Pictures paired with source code
####################

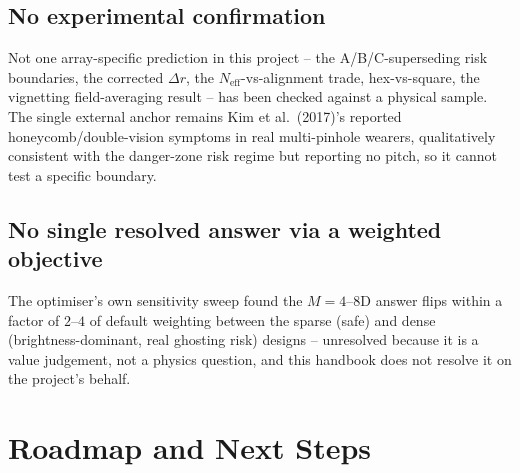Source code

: \documentclass[11pt]{report}
\newcommand{\Neff}{N_{\text{eff}}}
\begin{document}
\section{No experimental confirmation}
Not one array-specific prediction in this project -- the A/B/C-superseding risk boundaries,
the corrected $\Delta r$, the $\Neff$-vs-alignment trade, hex-vs-square, the vignetting
field-averaging result -- has been checked against a physical sample. The single external
anchor remains Kim et al.\ (2017)'s reported honeycomb/double-vision symptoms in real
multi-pinhole wearers, qualitatively consistent with the danger-zone risk regime but reporting
no pitch, so it cannot test a specific boundary.

\section{No single resolved answer via a weighted objective}
The optimiser's own sensitivity sweep found the $M{=}4$--$8$D answer flips within a factor of
$2$--$4$ of default weighting between the sparse (safe) and dense (brightness-dominant, real
ghosting risk) designs -- unresolved because it is a value judgement, not a physics question,
and this handbook does not resolve it on the project's behalf.

\chapter{Roadmap and Next Steps}
\end{document}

####################

▶ **What needs to be done**:
Could you repeat all of the entries exactly, without the pictures?

▶ **Exercise solution**:
Source code

: \documentclass[11pt]{report}
\newcommand{\Neff}{N_{\text{eff}}}
\begin{document}
\section{No experimental confirmation}
Not one array-specific prediction in this project -- the A/B/C-superseding risk boundaries,
the corrected $\Delta r$, the $\Neff$-vs-alignment trade, hex-vs-square, the vignetting
field-averaging result -- has been checked against a physical sample. The single external
anchor remains Kim et al.\ (2017)'s reported honeycomb/double-vision symptoms in real
multi-pinhole wearers, qualitatively consistent with the danger-zone risk regime but reporting
no pitch, so it cannot test a specific boundary.

\section{No single resolved answer via a weighted objective}
The optimiser's own sensitivity sweep found the $M{=}4$--$8$D answer flips within a factor of
$2$--$4$ of default weighting between the sparse (safe) and dense (brightness-dominant, real
ghosting risk) designs -- unresolved because it is a value judgement, not a physics question,
and this handbook does not resolve it on the project's behalf.

\chapter{Roadmap and Next Steps}
\end{document}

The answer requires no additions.